J. Roberto C. Delgado is the chairman of the seven-person board of EasyCall Communications Philippines Inc. (ECP). Modesto N. Cervantes and Socorro Z. Niro are vice chairmen. Aside from them, Jonathan M. Cervantes and Zaki Antoni H. Delgado are regular members of the ECP board. Joanna De Asis and Alasdair John W. Thomson are independent directors.

As EasyCall describes itself on the website of the Philippine Stock Exchange (PSE), it “was originally registered as a telecommunications company on Sept. 26, 1989.” It was “initially engaged in the paging industry and later on evolved to engage in contact center outsourcing business and information technology related business.”

That, in short, defines the businesses of EasyCall, which has all 150 million outstanding common shares with a par value of P1 per share listed on the PSE board. As a listed company, it has an authorized capital stock consisting of 300 million common shares.

In a public ownership report (POR) as of June 7, 2018, EasyCall listed Modesto and Jonathan as direct owners of 3.017 million ECP common shares, or 2.01 percent, and 3,094 ECP common shares, respectively. It also described TDG Ventures Inc., which is a 100-percent subsidiary of Transnational Diversified Corp., as principal stockholder, owning 124.325 million ECP common shares, or 82.88 percent.

With the lone principal stockholder and insiders having a combined ownership of 131.845 million ECP common shares, the company’s public stockholders are left with 18.155 million ECP common shares, or 12.10 percent.


EasyCall reported under equity that it had a narrower deficit of P17.810 million as of Dec.31, 2016, down from P25.322 million as of end-2015. It recorded a net profit of P7.771 million in 2016, down from P13.037 million in 2015. In 2014, it registered a net income of 9.461 million.

Apparently, EasyCall’s deficit of P17.810 million included “management and consultancy fees of P3.358 million in 2016; P3.283 million in 2015; and P3.398 million in 2014.

As of unaudited but the latest filing as of March 31, 2018, EasyCall said it has succeeded in reducing its deficit to P4.926 million from P7.662 million as of Dec. 31, 2017.

This assessment is based on the audits conducted by SGV and Co. as posted by EasyCall on the PSE website.

Due Diligencer has only one suggestion to EasyCall’s public stockholders: why not go over ECP’s filings to determine if you are listed among the holders of the company’s common shares?

As public investors, are you among the owners credited by EasyCall with 18.155 million ECP common shares in its POR?

Due Diligencer’s take

In its own filing, EasyCall said its “equity in ePerformax amounted to P9.07 million, with an increase of 74.47 percent for this year.”

EasyCall did not explain how it arrived at 74.47 percent.
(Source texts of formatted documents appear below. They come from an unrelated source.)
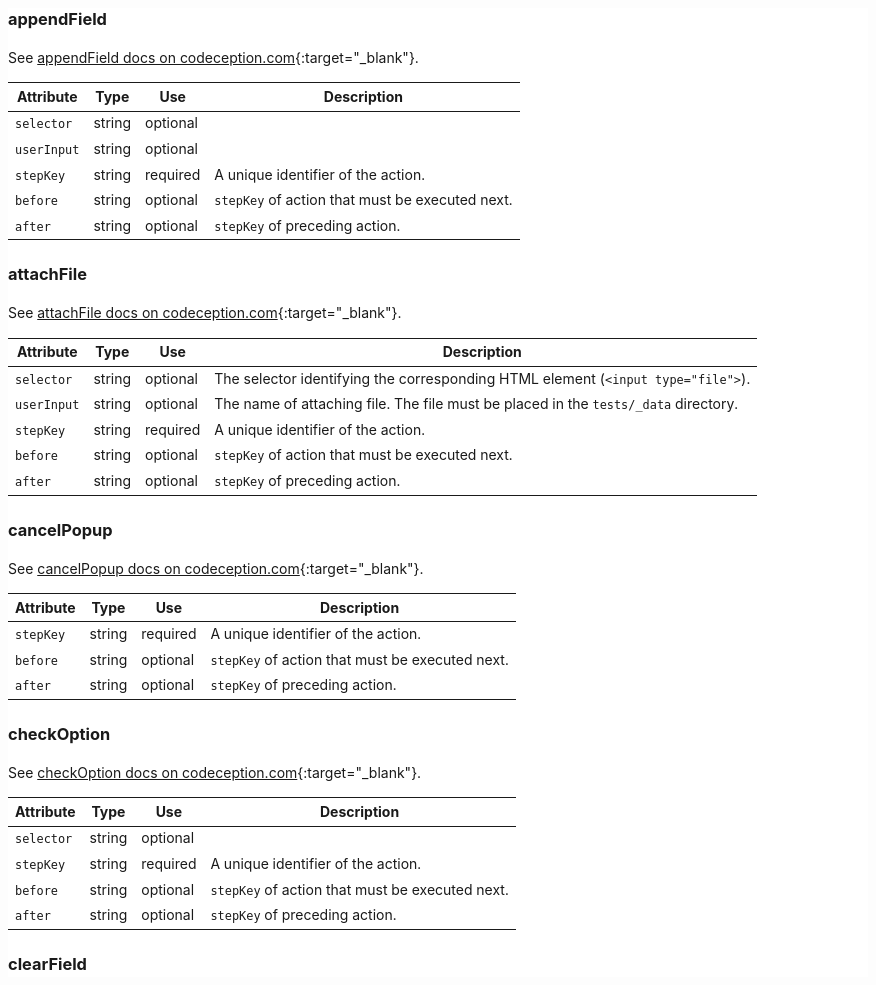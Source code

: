 ### appendField

See [appendField docs on codeception.com](http://codeception.com/docs/modules/WebDriver#appendField){:target="_blank"}.

Attribute|Type|Use|Description
---|---|---|---
`selector`|string|optional|
`userInput`|string|optional|
`stepKey`|string|required| A unique identifier of the action.
`before`|string|optional| `stepKey` of action that must be executed next.
`after`|string|optional| `stepKey` of preceding action.

### attachFile

See [attachFile docs on codeception.com](http://codeception.com/docs/modules/WebDriver#attachFile){:target="_blank"}.

Attribute|Type|Use|Description
---|---|---|---
`selector`|string|optional|The selector identifying the corresponding HTML element (`<input type="file">`).
`userInput`|string|optional|The name of attaching file. The file must be placed in the `tests/_data` directory.
`stepKey`|string|required| A unique identifier of the action.
`before`|string|optional| `stepKey` of action that must be executed next.
`after`|string|optional| `stepKey` of preceding action.

### cancelPopup

See [cancelPopup docs on codeception.com](http://codeception.com/docs/modules/WebDriver#cancelPopup){:target="_blank"}.

Attribute|Type|Use|Description
---|---|---|---
`stepKey`|string|required| A unique identifier of the action.
`before`|string|optional| `stepKey` of action that must be executed next.
`after`|string|optional| `stepKey` of preceding action.

### checkOption

See [checkOption docs on codeception.com](http://codeception.com/docs/modules/WebDriver#checkOption){:target="_blank"}.

Attribute|Type|Use|Description
---|---|---|---
`selector`|string|optional|
`stepKey`|string|required| A unique identifier of the action.
`before`|string|optional| `stepKey` of action that must be executed next.
`after`|string|optional| `stepKey` of preceding action.

### clearField
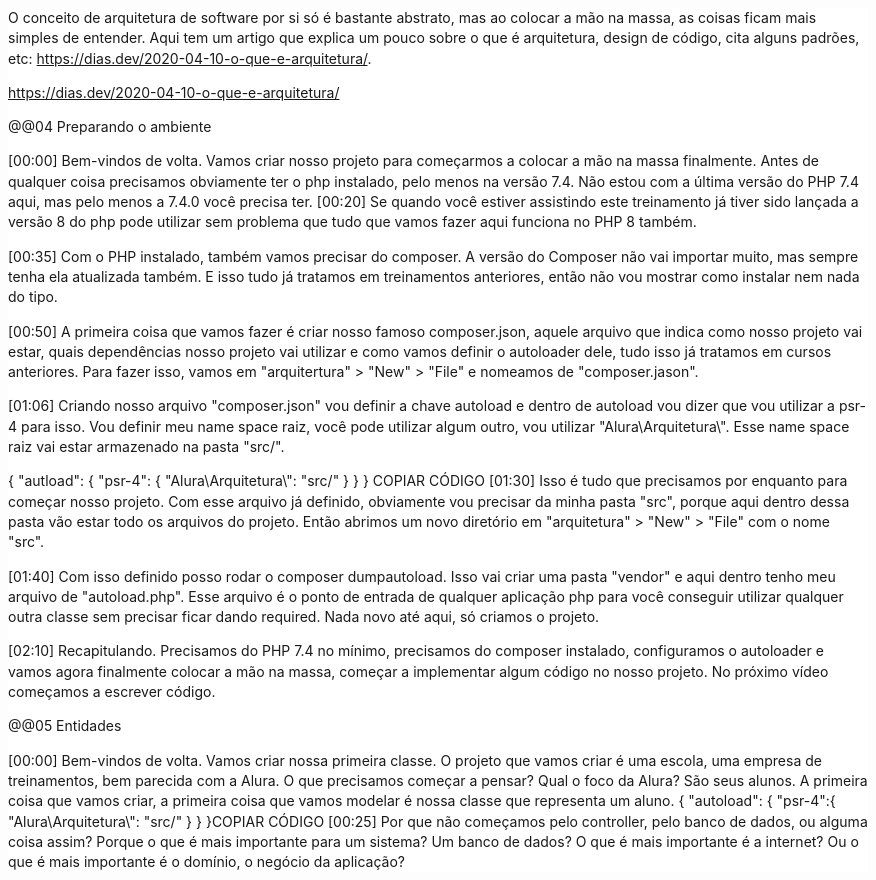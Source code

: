 O conceito de arquitetura de software por si só é bastante abstrato, mas ao colocar a mão na massa, as coisas ficam mais simples de entender.
Aqui tem um artigo que explica um pouco sobre o que é arquitetura, design de código, cita alguns padrões, etc: https://dias.dev/2020-04-10-o-que-e-arquitetura/.

https://dias.dev/2020-04-10-o-que-e-arquitetura/

@@04
Preparando o ambiente

[00:00] Bem-vindos de volta. Vamos criar nosso projeto para começarmos a colocar a mão na massa finalmente. Antes de qualquer coisa precisamos obviamente ter o php instalado, pelo menos na versão 7.4. Não estou com a última versão do PHP 7.4 aqui, mas pelo menos a 7.4.0 você precisa ter.
[00:20] Se quando você estiver assistindo este treinamento já tiver sido lançada a versão 8 do php pode utilizar sem problema que tudo que vamos fazer aqui funciona no PHP 8 também.

[00:35] Com o PHP instalado, também vamos precisar do composer. A versão do Composer não vai importar muito, mas sempre tenha ela atualizada também. E isso tudo já tratamos em treinamentos anteriores, então não vou mostrar como instalar nem nada do tipo.

[00:50] A primeira coisa que vamos fazer é criar nosso famoso composer.json, aquele arquivo que indica como nosso projeto vai estar, quais dependências nosso projeto vai utilizar e como vamos definir o autoloader dele, tudo isso já tratamos em cursos anteriores. Para fazer isso, vamos em "arquitertura" > "New" > "File" e nomeamos de "composer.jason".

[01:06] Criando nosso arquivo "composer.json" vou definir a chave autoload e dentro de autoload vou dizer que vou utilizar a psr-4 para isso. Vou definir meu name space raiz, você pode utilizar algum outro, vou utilizar "Alura\\Arquitetura\\". Esse name space raiz vai estar armazenado na pasta "src/".

{
    "autload": {
        "psr-4": {
            "Alura\\Arquitetura\\": "src/"
        }
    }
} COPIAR CÓDIGO
[01:30] Isso é tudo que precisamos por enquanto para começar nosso projeto. Com esse arquivo já definido, obviamente vou precisar da minha pasta "src", porque aqui dentro dessa pasta vão estar todo os arquivos do projeto. Então abrimos um novo diretório em "arquitetura" > "New" > "File" com o nome "src".

[01:40] Com isso definido posso rodar o composer dumpautoload. Isso vai criar uma pasta "vendor" e aqui dentro tenho meu arquivo de "autoload.php". Esse arquivo é o ponto de entrada de qualquer aplicação php para você conseguir utilizar qualquer outra classe sem precisar ficar dando required. Nada novo até aqui, só criamos o projeto.

[02:10] Recapitulando. Precisamos do PHP 7.4 no mínimo, precisamos do composer instalado, configuramos o autoloader e vamos agora finalmente colocar a mão na massa, começar a implementar algum código no nosso projeto. No próximo vídeo começamos a escrever código.

@@05
Entidades

[00:00] Bem-vindos de volta. Vamos criar nossa primeira classe. O projeto que vamos criar é uma escola, uma empresa de treinamentos, bem parecida com a Alura. O que precisamos começar a pensar? Qual o foco da Alura? São seus alunos. A primeira coisa que vamos criar, a primeira coisa que vamos modelar é nossa classe que representa um aluno.
{
    "autoload": { 
        "psr-4":{
            "Alura\\Arquitetura\\": "src/"
        }
    }
}COPIAR CÓDIGO
[00:25] Por que não começamos pelo controller, pelo banco de dados, ou alguma coisa assim? Porque o que é mais importante para um sistema? Um banco de dados? O que é mais importante é a internet? Ou o que é mais importante é o domínio, o negócio da aplicação?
Does this refer to its additional share in ePerformax’s net profit, which should first be included in its unit’s retained earnings before any amount is declared dividend, either in stock or in cash?
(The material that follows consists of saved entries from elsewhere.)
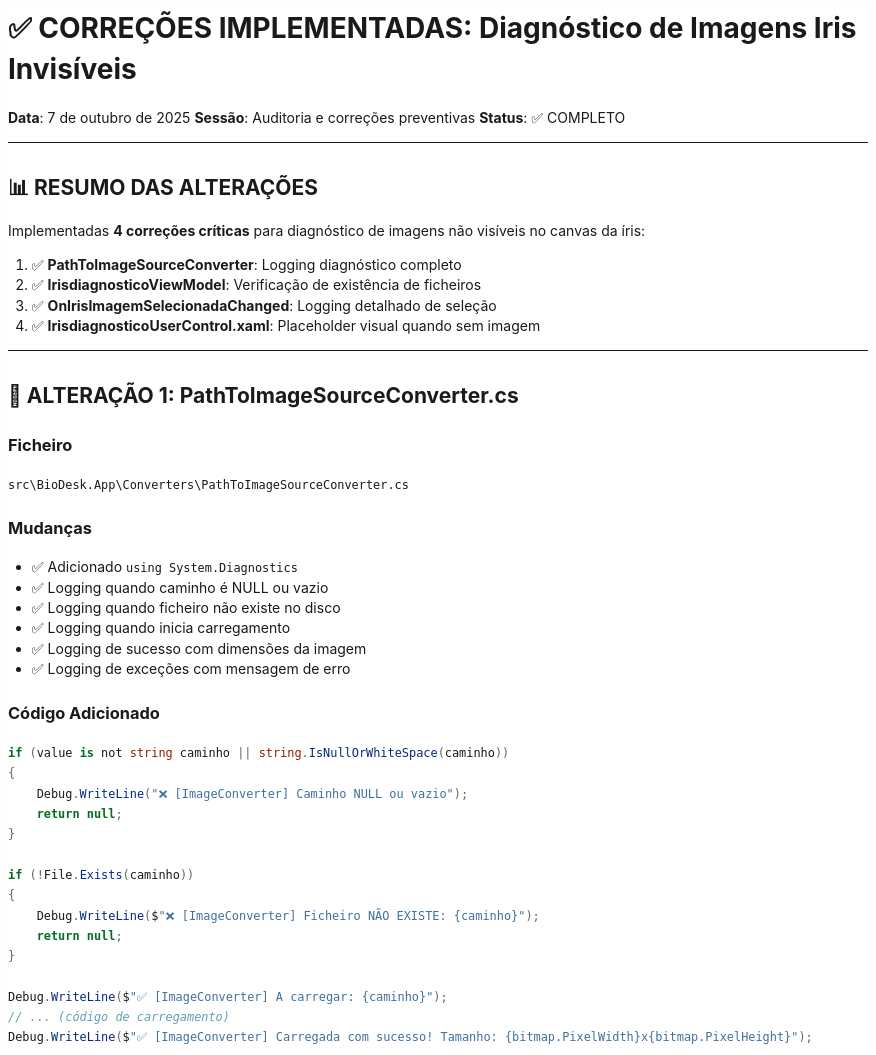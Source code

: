 # ✅ CORREÇÕES IMPLEMENTADAS: Diagnóstico de Imagens Iris Invisíveis

**Data**: 7 de outubro de 2025
**Sessão**: Auditoria e correções preventivas
**Status**: ✅ COMPLETO

---

## 📊 RESUMO DAS ALTERAÇÕES

Implementadas **4 correções críticas** para diagnóstico de imagens não visíveis no canvas da íris:

1. ✅ **PathToImageSourceConverter**: Logging diagnóstico completo
2. ✅ **IrisdiagnosticoViewModel**: Verificação de existência de ficheiros
3. ✅ **OnIrisImagemSelecionadaChanged**: Logging detalhado de seleção
4. ✅ **IrisdiagnosticoUserControl.xaml**: Placeholder visual quando sem imagem

---

## 🔧 ALTERAÇÃO 1: PathToImageSourceConverter.cs

### Ficheiro
`src\BioDesk.App\Converters\PathToImageSourceConverter.cs`

### Mudanças
- ✅ Adicionado `using System.Diagnostics`
- ✅ Logging quando caminho é NULL ou vazio
- ✅ Logging quando ficheiro não existe no disco
- ✅ Logging quando inicia carregamento
- ✅ Logging de sucesso com dimensões da imagem
- ✅ Logging de exceções com mensagem de erro

### Código Adicionado
```csharp
if (value is not string caminho || string.IsNullOrWhiteSpace(caminho))
{
    Debug.WriteLine("❌ [ImageConverter] Caminho NULL ou vazio");
    return null;
}

if (!File.Exists(caminho))
{
    Debug.WriteLine($"❌ [ImageConverter] Ficheiro NÃO EXISTE: {caminho}");
    return null;
}

Debug.WriteLine($"✅ [ImageConverter] A carregar: {caminho}");
// ... (código de carregamento)
Debug.WriteLine($"✅ [ImageConverter] Carregada com sucesso! Tamanho: {bitmap.PixelWidth}x{bitmap.PixelHeight}");
```
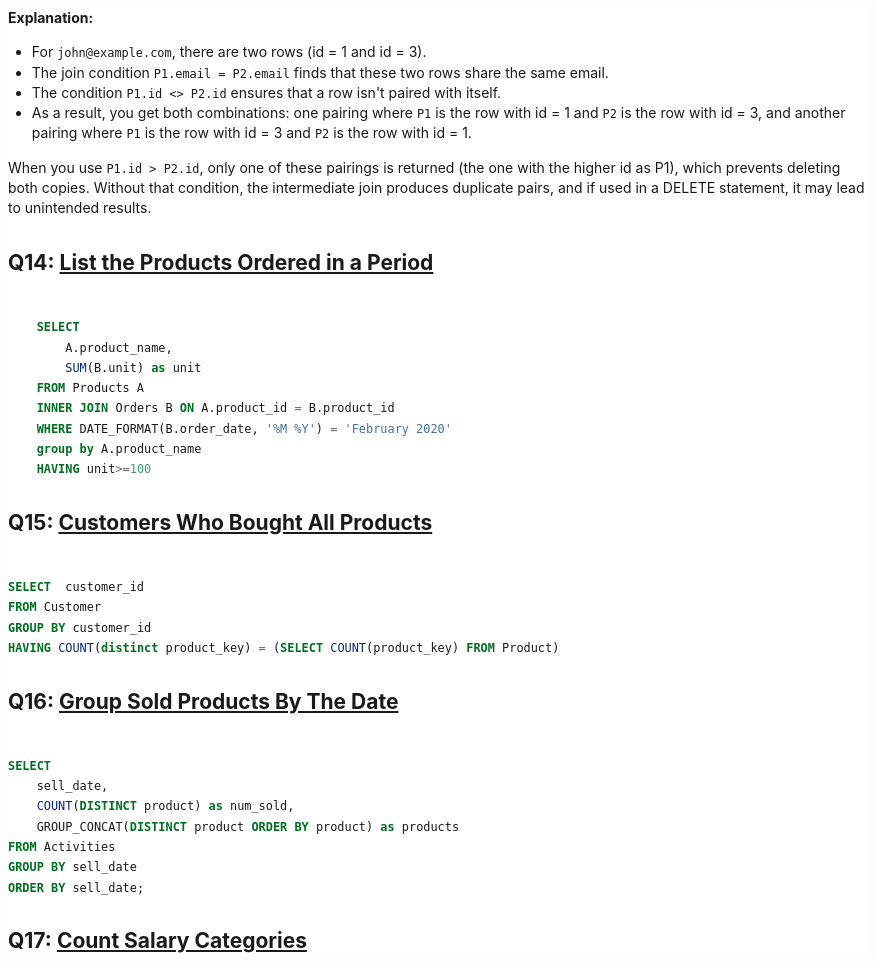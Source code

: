 **Explanation:**

- For `john@example.com`, there are two rows (id = 1 and id = 3).  
- The join condition `P1.email = P2.email` finds that these two rows share the same email.  
- The condition `P1.id <> P2.id` ensures that a row isn't paired with itself.  
- As a result, you get both combinations: one pairing where `P1` is the row with id = 1 and `P2` is the row with id = 3, and another pairing where `P1` is the row with id = 3 and `P2` is the row with id = 1.

When you use `P1.id > P2.id`, only one of these pairings is returned (the one with the higher id as P1), which prevents deleting both copies. Without that condition, the intermediate join produces duplicate pairs, and if used in a DELETE statement, it may lead to unintended results.

## Q14: [List the Products Ordered in a Period](https://leetcode.com/problems/list-the-products-ordered-in-a-period/)

```sql

    SELECT 
        A.product_name,
        SUM(B.unit) as unit
    FROM Products A
    INNER JOIN Orders B ON A.product_id = B.product_id
    WHERE DATE_FORMAT(B.order_date, '%M %Y') = 'February 2020'
    group by A.product_name 
    HAVING unit>=100

```
## Q15: [Customers Who Bought All Products](https://leetcode.com/problems/customers-who-bought-all-products/)

```sql

SELECT  customer_id 
FROM Customer 
GROUP BY customer_id
HAVING COUNT(distinct product_key) = (SELECT COUNT(product_key) FROM Product)
```
## Q16: [Group Sold Products By The Date](https://leetcode.com/problems/group-sold-products-by-the-date/)

```sql

SELECT 
    sell_date,
    COUNT(DISTINCT product) as num_sold,
    GROUP_CONCAT(DISTINCT product ORDER BY product) as products
FROM Activities
GROUP BY sell_date
ORDER BY sell_date;
```
## Q17: [Count Salary Categories](https://leetcode.com/problems/count-salary-categories/)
With its success in trimming down its deficit, EasyCall could be seen by investors as being on its way to financial recovery. As the company’s report on the PSE website shows, it is now into other businesses such as outsourcing and call center operations.

On June 7, 2018, EasyCall common shares opened trading at P18.90, hit a high of P19.36, dropped to a low of P18.50 and closed the session at P19.06.

The market reports showed EasyCall common shares even reached a 30-day high of P25.40 and recorded a month’s low of P17.40. However, the stock even recorded a 52-week high, which means a one-year high of P76.50 and a year’s low of P3.

The market’s historical data reported on www.pse.com.ph showed 64,100 as the number of ECP common shares traded on June 7, 2018, against the previous day’s 86,400 ECP common shares. On May 30, 2018, ECP’s traded volume topped 1 million common shares at 1.363 million.

With this market performance, public investors could be speculating heavily on ECP common shares. Is this because EasyCall could finally be on its way to financial recovery? Just asking.